WHAT YOU SHOULD DO: What is needed is the full set of records, word for word, with no pictures.

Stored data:
⟨
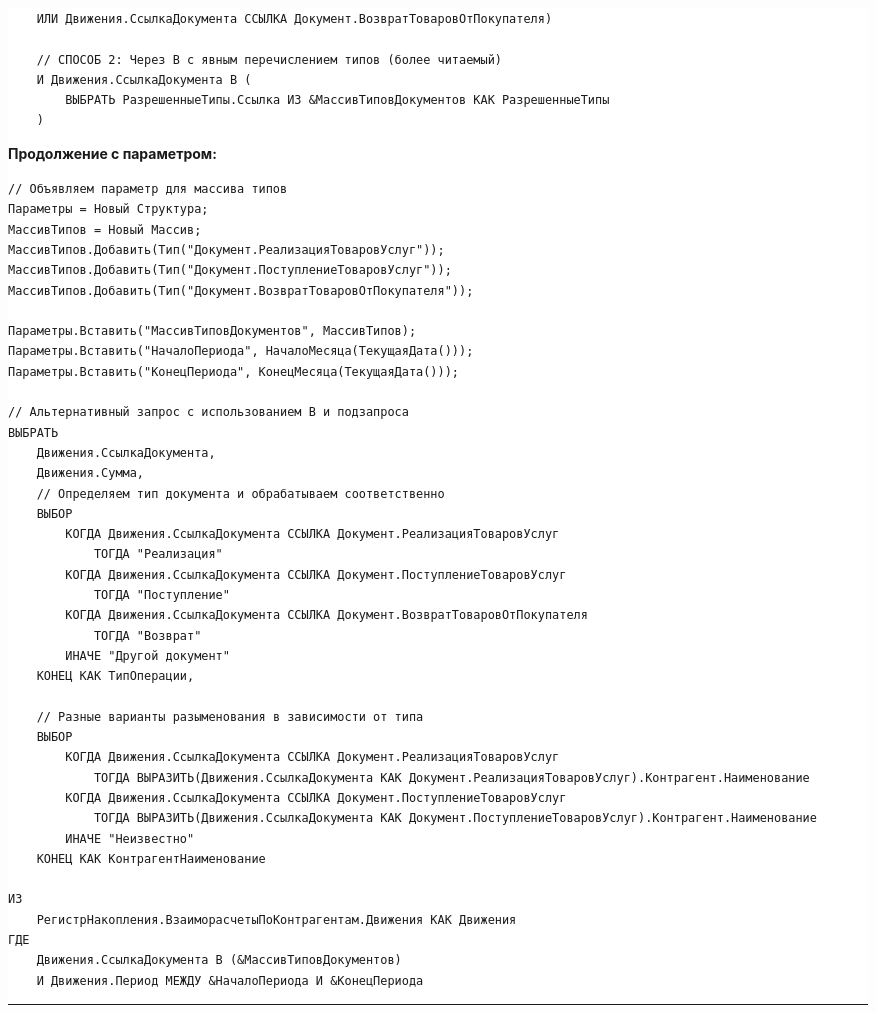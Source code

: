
 ```bsl
    ИЛИ Движения.СсылкаДокумента ССЫЛКА Документ.ВозвратТоваровОтПокупателя)
    
    // СПОСОБ 2: Через В с явным перечислением типов (более читаемый)
    И Движения.СсылкаДокумента В (
        ВЫБРАТЬ РазрешенныеТипы.Ссылка ИЗ &МассивТиповДокументов КАК РазрешенныеТипы
    )
```

**Продолжение с параметром:**

```bsl
// Объявляем параметр для массива типов
Параметры = Новый Структура;
МассивТипов = Новый Массив;
МассивТипов.Добавить(Тип("Документ.РеализацияТоваровУслуг"));
МассивТипов.Добавить(Тип("Документ.ПоступлениеТоваровУслуг"));
МассивТипов.Добавить(Тип("Документ.ВозвратТоваровОтПокупателя"));

Параметры.Вставить("МассивТиповДокументов", МассивТипов);
Параметры.Вставить("НачалоПериода", НачалоМесяца(ТекущаяДата()));
Параметры.Вставить("КонецПериода", КонецМесяца(ТекущаяДата()));

// Альтернативный запрос с использованием В и подзапроса
ВЫБРАТЬ
    Движения.СсылкаДокумента,
    Движения.Сумма,
    // Определяем тип документа и обрабатываем соответственно
    ВЫБОР
        КОГДА Движения.СсылкаДокумента ССЫЛКА Документ.РеализацияТоваровУслуг
            ТОГДА "Реализация"
        КОГДА Движения.СсылкаДокумента ССЫЛКА Документ.ПоступлениеТоваровУслуг
            ТОГДА "Поступление"
        КОГДА Движения.СсылкаДокумента ССЫЛКА Документ.ВозвратТоваровОтПокупателя
            ТОГДА "Возврат"
        ИНАЧЕ "Другой документ"
    КОНЕЦ КАК ТипОперации,
    
    // Разные варианты разыменования в зависимости от типа
    ВЫБОР
        КОГДА Движения.СсылкаДокумента ССЫЛКА Документ.РеализацияТоваровУслуг
            ТОГДА ВЫРАЗИТЬ(Движения.СсылкаДокумента КАК Документ.РеализацияТоваровУслуг).Контрагент.Наименование
        КОГДА Движения.СсылкаДокумента ССЫЛКА Документ.ПоступлениеТоваровУслуг  
            ТОГДА ВЫРАЗИТЬ(Движения.СсылкаДокумента КАК Документ.ПоступлениеТоваровУслуг).Контрагент.Наименование
        ИНАЧЕ "Неизвестно"
    КОНЕЦ КАК КонтрагентНаименование
    
ИЗ
    РегистрНакопления.ВзаиморасчетыПоКонтрагентам.Движения КАК Движения
ГДЕ
    Движения.СсылкаДокумента В (&МассивТиповДокументов)
    И Движения.Период МЕЖДУ &НачалоПериода И &КонецПериода
```

---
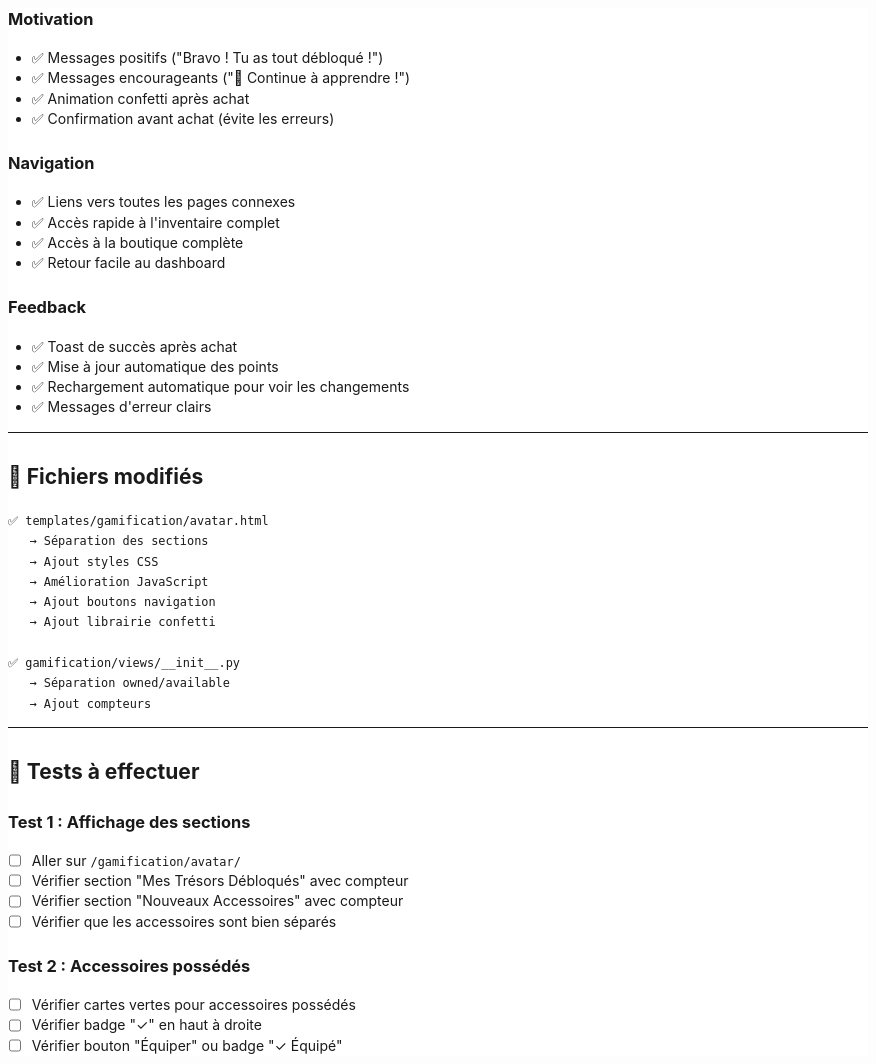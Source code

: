 ### Motivation
- ✅ Messages positifs ("Bravo ! Tu as tout débloqué !")
- ✅ Messages encourageants ("💪 Continue à apprendre !")
- ✅ Animation confetti après achat
- ✅ Confirmation avant achat (évite les erreurs)

### Navigation
- ✅ Liens vers toutes les pages connexes
- ✅ Accès rapide à l'inventaire complet
- ✅ Accès à la boutique complète
- ✅ Retour facile au dashboard

### Feedback
- ✅ Toast de succès après achat
- ✅ Mise à jour automatique des points
- ✅ Rechargement automatique pour voir les changements
- ✅ Messages d'erreur clairs

---

## 📁 Fichiers modifiés

```
✅ templates/gamification/avatar.html
   → Séparation des sections
   → Ajout styles CSS
   → Amélioration JavaScript
   → Ajout boutons navigation
   → Ajout librairie confetti

✅ gamification/views/__init__.py
   → Séparation owned/available
   → Ajout compteurs
```

---

## 🧪 Tests à effectuer

### Test 1 : Affichage des sections
- [ ] Aller sur `/gamification/avatar/`
- [ ] Vérifier section "Mes Trésors Débloqués" avec compteur
- [ ] Vérifier section "Nouveaux Accessoires" avec compteur
- [ ] Vérifier que les accessoires sont bien séparés

### Test 2 : Accessoires possédés
- [ ] Vérifier cartes vertes pour accessoires possédés
- [ ] Vérifier badge "✓" en haut à droite
- [ ] Vérifier bouton "Équiper" ou badge "✓ Équipé"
⟩
SOLUTION TO THIS PROBLEM:
Source code

:
 ```bsl
    ИЛИ Движения.СсылкаДокумента ССЫЛКА Документ.ВозвратТоваровОтПокупателя)
    
    // СПОСОБ 2: Через В с явным перечислением типов (более читаемый)
    И Движения.СсылкаДокумента В (
        ВЫБРАТЬ РазрешенныеТипы.Ссылка ИЗ &МассивТиповДокументов КАК РазрешенныеТипы
    )
```

**Продолжение с параметром:**

```bsl
// Объявляем параметр для массива типов
Параметры = Новый Структура;
МассивТипов = Новый Массив;
МассивТипов.Добавить(Тип("Документ.РеализацияТоваровУслуг"));
МассивТипов.Добавить(Тип("Документ.ПоступлениеТоваровУслуг"));
МассивТипов.Добавить(Тип("Документ.ВозвратТоваровОтПокупателя"));

Параметры.Вставить("МассивТиповДокументов", МассивТипов);
Параметры.Вставить("НачалоПериода", НачалоМесяца(ТекущаяДата()));
Параметры.Вставить("КонецПериода", КонецМесяца(ТекущаяДата()));

// Альтернативный запрос с использованием В и подзапроса
ВЫБРАТЬ
    Движения.СсылкаДокумента,
    Движения.Сумма,
    // Определяем тип документа и обрабатываем соответственно
    ВЫБОР
        КОГДА Движения.СсылкаДокумента ССЫЛКА Документ.РеализацияТоваровУслуг
            ТОГДА "Реализация"
        КОГДА Движения.СсылкаДокумента ССЫЛКА Документ.ПоступлениеТоваровУслуг
            ТОГДА "Поступление"
        КОГДА Движения.СсылкаДокумента ССЫЛКА Документ.ВозвратТоваровОтПокупателя
            ТОГДА "Возврат"
        ИНАЧЕ "Другой документ"
    КОНЕЦ КАК ТипОперации,
    
    // Разные варианты разыменования в зависимости от типа
    ВЫБОР
        КОГДА Движения.СсылкаДокумента ССЫЛКА Документ.РеализацияТоваровУслуг
            ТОГДА ВЫРАЗИТЬ(Движения.СсылкаДокумента КАК Документ.РеализацияТоваровУслуг).Контрагент.Наименование
        КОГДА Движения.СсылкаДокумента ССЫЛКА Документ.ПоступлениеТоваровУслуг  
            ТОГДА ВЫРАЗИТЬ(Движения.СсылкаДокумента КАК Документ.ПоступлениеТоваровУслуг).Контрагент.Наименование
        ИНАЧЕ "Неизвестно"
    КОНЕЦ КАК КонтрагентНаименование
    
ИЗ
    РегистрНакопления.ВзаиморасчетыПоКонтрагентам.Движения КАК Движения
ГДЕ
    Движения.СсылкаДокумента В (&МассивТиповДокументов)
    И Движения.Период МЕЖДУ &НачалоПериода И &КонецПериода
```

---
Source code

: ### Motivation
- ✅ Messages positifs ("Bravo ! Tu as tout débloqué !")
- ✅ Messages encourageants ("💪 Continue à apprendre !")
- ✅ Animation confetti après achat
- ✅ Confirmation avant achat (évite les erreurs)

### Navigation
- ✅ Liens vers toutes les pages connexes
- ✅ Accès rapide à l'inventaire complet
- ✅ Accès à la boutique complète
- ✅ Retour facile au dashboard

### Feedback
- ✅ Toast de succès après achat
- ✅ Mise à jour automatique des points
- ✅ Rechargement automatique pour voir les changements
- ✅ Messages d'erreur clairs

---

## 📁 Fichiers modifiés

```
✅ templates/gamification/avatar.html
   → Séparation des sections
   → Ajout styles CSS
   → Amélioration JavaScript
   → Ajout boutons navigation
   → Ajout librairie confetti

✅ gamification/views/__init__.py
   → Séparation owned/available
   → Ajout compteurs
```

---

## 🧪 Tests à effectuer

### Test 1 : Affichage des sections
- [ ] Aller sur `/gamification/avatar/`
- [ ] Vérifier section "Mes Trésors Débloqués" avec compteur
- [ ] Vérifier section "Nouveaux Accessoires" avec compteur
- [ ] Vérifier que les accessoires sont bien séparés

### Test 2 : Accessoires possédés
- [ ] Vérifier cartes vertes pour accessoires possédés
- [ ] Vérifier badge "✓" en haut à droite
- [ ] Vérifier bouton "Équiper" ou badge "✓ Équipé"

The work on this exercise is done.